Wrangler will print the deployed route, usually a workers.dev URL unless you have configured a custom domain. For a production Indian SaaS, configure a real domain early. It makes cookies, auth redirects, API clients, and monitoring cleaner than shipping public beta traffic on a temporary subdomain.

Use environments for staging and production:

[env.staging]
name = "my-api-staging"

[[env.staging.d1_databases]]
binding = "DB"
database_name = "my-api-db-staging"
database_id = "staging-xxxxxxxx-xxxx-xxxx-xxxx-xxxxxxxxxxxx"

[[env.staging.r2_buckets]]
binding = "ASSETS"
bucket_name = "my-api-assets-staging"

[env.production]
name = "my-api-production"

[[env.production.d1_databases]]
binding = "DB"
database_name = "my-api-db"
database_id = "prod-xxxxxxxx-xxxx-xxxx-xxxx-xxxxxxxxxxxx"

[[env.production.r2_buckets]]
binding = "ASSETS"
bucket_name = "my-api-assets"

Deploy each environment explicitly:

npx wrangler deploy --env staging
npx wrangler deploy --env production

If these deploys run from GitHub Actions and you watch your free minutes drain across repos, move the job to a self-hosted GitHub Actions runner on Oracle ARM and the CI cost drops to zero.

Cost notes for Indian devs

Use USD as the billing source of truth and convert to INR only for budgeting. Exchange rates, card markup, GST treatment, and invoice handling can change. At 1 USD = 83.5 INR, the Workers Paid plan minimum of 5 USD is about 418 INR per month.

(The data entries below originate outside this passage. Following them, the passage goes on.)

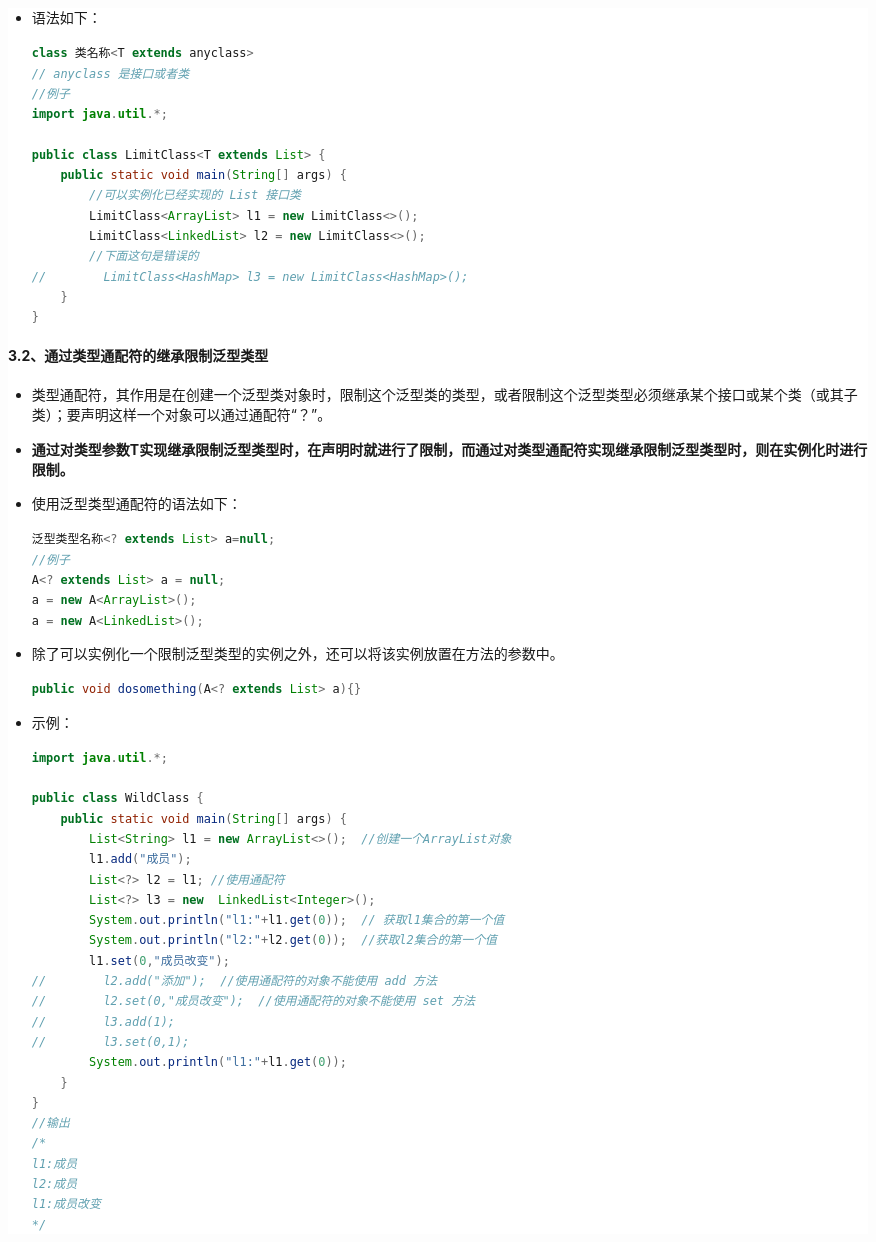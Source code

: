 * 语法如下：

  ```java
  class 类名称<T extends anyclass>
  // anyclass 是接口或者类
  //例子
  import java.util.*;
  
  public class LimitClass<T extends List> {
      public static void main(String[] args) {
          //可以实例化已经实现的 List 接口类
          LimitClass<ArrayList> l1 = new LimitClass<>();
          LimitClass<LinkedList> l2 = new LimitClass<>();
          //下面这句是错误的
  //        LimitClass<HashMap> l3 = new LimitClass<HashMap>();
      }
  }
  ```

#### 3.2、通过类型通配符的继承限制泛型类型

* 类型通配符，其作用是在创建一个泛型类对象时，限制这个泛型类的类型，或者限制这个泛型类型必须继承某个接口或某个类（或其子类）；要声明这样一个对象可以通过通配符“？”。

* **通过对类型参数T实现继承限制泛型类型时，在声明时就进行了限制，而通过对类型通配符实现继承限制泛型类型时，则在实例化时进行限制。**

* 使用泛型类型通配符的语法如下：

  ```java
  泛型类型名称<? extends List> a=null;
  //例子
  A<? extends List> a = null;
  a = new A<ArrayList>();
  a = new A<LinkedList>();
  ```

* 除了可以实例化一个限制泛型类型的实例之外，还可以将该实例放置在方法的参数中。

  ```java
  public void dosomething(A<? extends List> a){}
  ```

* 示例：

  ```java
  import java.util.*;
  
  public class WildClass {
      public static void main(String[] args) {
          List<String> l1 = new ArrayList<>();  //创建一个ArrayList对象
          l1.add("成员");
          List<?> l2 = l1; //使用通配符
          List<?> l3 = new  LinkedList<Integer>();
          System.out.println("l1:"+l1.get(0));  // 获取l1集合的第一个值
          System.out.println("l2:"+l2.get(0));  //获取l2集合的第一个值
          l1.set(0,"成员改变");
  //        l2.add("添加");  //使用通配符的对象不能使用 add 方法
  //        l2.set(0,"成员改变");  //使用通配符的对象不能使用 set 方法
  //        l3.add(1);
  //        l3.set(0,1);
          System.out.println("l1:"+l1.get(0));
      }
  }
  //输出
  /*
  l1:成员
  l2:成员
  l1:成员改变 
  */
  ```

The important current limits are these:

Item Free plan Paid plan
Worker requests 100,000 per day 10 million per month included, then usage billing
Worker CPU 10 ms per invocation 30 million CPU ms per month included
D1 rows read 5 million per day 25 billion per month included
D1 rows written 100,000 per day 50 million per month included
D1 storage 5 GB total 5 GB included, then per-GB billing
R2 storage 10 GB-month included per-GB storage after included usage
R2 egress no egress bandwidth charge no egress bandwidth charge

Do not compare Workers to AWS Lambda only on request count. A real comparison includes database reads, object operations, logs, CPU time, static asset behavior, and whether your origin is still in another cloud. For small CRUD APIs, Workers plus D1 plus R2 can stay cheap. For CPU-heavy image processing, large dependency bundles, or long background jobs, the fit is weaker.

Production checklist

Before sending real traffic:

  • Pin wrangler in devDependencies, and update it through pull requests.
  • Keep compatibility_date current, but bump it intentionally.
  • Use npx wrangler secret put JWT_SECRET for secrets.
  • Run npx wrangler tail during launch to catch runtime errors.
  • Check compressed Worker size with npx wrangler deploy --dry-run --outdir bundled.
  • Remember that compressed Worker size limits differ by plan: 3 MB on Free and 10 MB on Paid.
  • Move large static files, model files, and generated assets to R2 or Workers Static Assets.
  • Add indexes to D1 tables before traffic teaches you what full scans cost.

Quick takeaways

  • Use local [email protected], not an unpinned global install.
  • Start with npm create cloudflare@latest, then use npx wrangler dev and npx wrangler deploy.
  • D1 is strong for compact SQLite-backed app data, but you still need indexes and migration discipline.
  • R2 removes egress bandwidth charges, while storage and operation charges still matter.
  • Treat INR costs and India latency numbers as measurements to verify, not constants to copy.